In essence, ICollection is immutable, ICollection<T> is.

Krzysztof Cwalina has more on this topic

ICollection<T> seems like ICollection, but it’s actually a very different abstraction. We found that ICollection was not very useful. At the same time, we did not have an abstraction that represented an read/write non-indexed collection. ICollection<T> is such abstraction and you could say that ICollection does not have an exact corresponding peer in the generic world; IEnumerable<T> is the closest.

Nip
The mutability argument doesn't hold because `ICollection<T>` (mutable) implements `IEnumerable<T>` (not mutable). `ICollection<T>` generally adds to the interface members of `ICollection`, indicating it could be derived from it. The properties of `ICollection` which are not present in `ICollection<T>` could be trivially implemented by any collection, as is the case for all generic collections in the Framework except `HashSet<T>`.
280Z28
A: 

Both ICollection and ICollection<T> contain at least one method that returns the collection type (GetEnumerator) and another that takes it as an argument (CopyTo).

ICollection<T>.GetEnumerator is covariant with ICollection.GetEnumerator, because T is a more specific type than System.Object. This part is OK. This is why IEnumerable<T> is able to subclass (and thus be substitutable) for IEnumerable.

But if we want ICollection<T> to be substitutable for ICollection, we also need ICollection<T>.CopyTo to be contravariant with ICollection.CopyTo, which it is not. The ICollection<T>.CopyTo method cannot accept a parameter of a less-specific type than T (the generics grammar constrains it to be T or smaller). And if ICollection<T>.CopyTo method is not contravariant in its argument, then that means the ICollection<T> interface as a whole is not substitutable for ICollection.

That might be a little hard to make sense of; it's more complicated because it deals with arrays. It's blindingly obvious in IList<T>, where implementing both interfaces could potentially break the type safety that's supposed to be guaranteed by generics (by simply invoking the non-generic IList.Add method). But that's actually just another way of saying that the IList<T>.Add method is not contravariant in its arguments with IList.Add - the generic method cannot accept the less-specific type System.Object as an argument.

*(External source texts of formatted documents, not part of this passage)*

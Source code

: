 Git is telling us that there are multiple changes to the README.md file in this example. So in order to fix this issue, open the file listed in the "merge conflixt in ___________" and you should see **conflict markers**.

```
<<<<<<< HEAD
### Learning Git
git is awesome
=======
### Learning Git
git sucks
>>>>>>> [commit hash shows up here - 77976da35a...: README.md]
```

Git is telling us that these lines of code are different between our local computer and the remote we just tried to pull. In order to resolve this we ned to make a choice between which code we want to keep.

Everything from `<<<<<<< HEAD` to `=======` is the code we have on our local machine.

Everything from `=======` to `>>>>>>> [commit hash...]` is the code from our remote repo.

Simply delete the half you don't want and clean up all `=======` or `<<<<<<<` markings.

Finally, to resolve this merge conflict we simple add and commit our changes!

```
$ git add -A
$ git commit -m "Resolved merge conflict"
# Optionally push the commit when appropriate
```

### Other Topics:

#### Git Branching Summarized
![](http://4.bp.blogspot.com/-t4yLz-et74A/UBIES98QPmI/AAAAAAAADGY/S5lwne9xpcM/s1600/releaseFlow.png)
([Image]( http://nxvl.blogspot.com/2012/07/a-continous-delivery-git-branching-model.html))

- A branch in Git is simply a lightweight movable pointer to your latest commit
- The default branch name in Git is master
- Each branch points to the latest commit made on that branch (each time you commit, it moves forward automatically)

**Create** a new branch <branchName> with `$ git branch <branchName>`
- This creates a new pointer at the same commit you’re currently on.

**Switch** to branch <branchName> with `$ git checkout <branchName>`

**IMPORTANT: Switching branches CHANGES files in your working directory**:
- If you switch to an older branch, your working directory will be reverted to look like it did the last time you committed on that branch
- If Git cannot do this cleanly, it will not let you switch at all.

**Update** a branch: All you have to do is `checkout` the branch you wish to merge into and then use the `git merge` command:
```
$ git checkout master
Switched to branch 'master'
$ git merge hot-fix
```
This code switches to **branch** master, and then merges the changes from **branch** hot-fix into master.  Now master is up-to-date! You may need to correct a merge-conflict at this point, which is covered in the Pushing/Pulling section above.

Long story short: ICollection<T> simply can't be made substitutable for ICollection under all circumstances, and therefore cannot inherit from it.

Aaronaught
The argument about variance doesn't hold up because `ICollection` is not a strongly-typed container. You could use it to say that `ICollection` can't derive from `ICollection<T>`, but you can always put a weak wrapper around a strongly typed collection, where the underlying implementation is expected to throw an `ArgumentException` when improperly used. A collection implementing `ICollection<T>` does have a `Count` property, and it can be copied element by element to an array of type `object[]` (boxing as necessary), which means it could safely implement `ICollection`.
280Z28
@280Z28: Your "weak wrapper around a strongly typed collection" isn't relevant here because generics are about **compile-time type safety**, whereas the weak wrapper has to rely on **runtime type checking**. In order for `ICollection<T>` to derive from `ICollection`, it has to be usable any place that `ICollection` is, but without contravariance, this would be invalid at compile time. Try it yourself; declare an `ICollection<T>` and use its `CopyTo` method on an `object[]` argument - it won't compile.